## Exercise
Below are some entries; can you quote all of them exactly?

______________________________

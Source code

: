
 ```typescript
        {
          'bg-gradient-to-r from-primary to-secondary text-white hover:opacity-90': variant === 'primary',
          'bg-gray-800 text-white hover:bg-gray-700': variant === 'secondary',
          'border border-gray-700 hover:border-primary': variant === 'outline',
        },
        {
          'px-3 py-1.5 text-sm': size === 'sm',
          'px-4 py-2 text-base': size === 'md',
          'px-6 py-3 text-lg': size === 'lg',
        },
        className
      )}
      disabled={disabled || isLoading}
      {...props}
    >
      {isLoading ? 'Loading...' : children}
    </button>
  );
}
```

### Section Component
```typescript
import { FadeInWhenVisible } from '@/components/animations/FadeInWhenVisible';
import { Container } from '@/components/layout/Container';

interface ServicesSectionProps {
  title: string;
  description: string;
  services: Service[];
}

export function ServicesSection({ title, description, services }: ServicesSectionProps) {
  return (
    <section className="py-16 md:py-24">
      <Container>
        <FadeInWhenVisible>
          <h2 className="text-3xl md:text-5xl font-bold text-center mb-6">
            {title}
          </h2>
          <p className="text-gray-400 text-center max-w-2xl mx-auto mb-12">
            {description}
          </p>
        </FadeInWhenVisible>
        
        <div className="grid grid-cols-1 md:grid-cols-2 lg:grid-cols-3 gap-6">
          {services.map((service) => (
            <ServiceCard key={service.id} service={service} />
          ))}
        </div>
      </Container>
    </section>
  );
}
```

______________________________

## Answer
Source code

:
 ```typescript
        {
          'bg-gradient-to-r from-primary to-secondary text-white hover:opacity-90': variant === 'primary',
          'bg-gray-800 text-white hover:bg-gray-700': variant === 'secondary',
          'border border-gray-700 hover:border-primary': variant === 'outline',
        },
        {
          'px-3 py-1.5 text-sm': size === 'sm',
          'px-4 py-2 text-base': size === 'md',
          'px-6 py-3 text-lg': size === 'lg',
        },
        className
      )}
      disabled={disabled || isLoading}
      {...props}
    >
      {isLoading ? 'Loading...' : children}
    </button>
  );
}
```

### Section Component
```typescript
import { FadeInWhenVisible } from '@/components/animations/FadeInWhenVisible';
import { Container } from '@/components/layout/Container';

interface ServicesSectionProps {
  title: string;
  description: string;
  services: Service[];
}

export function ServicesSection({ title, description, services }: ServicesSectionProps) {
  return (
    <section className="py-16 md:py-24">
      <Container>
        <FadeInWhenVisible>
          <h2 className="text-3xl md:text-5xl font-bold text-center mb-6">
            {title}
          </h2>
          <p className="text-gray-400 text-center max-w-2xl mx-auto mb-12">
            {description}
          </p>
        </FadeInWhenVisible>
        
        <div className="grid grid-cols-1 md:grid-cols-2 lg:grid-cols-3 gap-6">
          {services.map((service) => (
            <ServiceCard key={service.id} service={service} />
          ))}
        </div>
      </Container>
    </section>
  );
}
```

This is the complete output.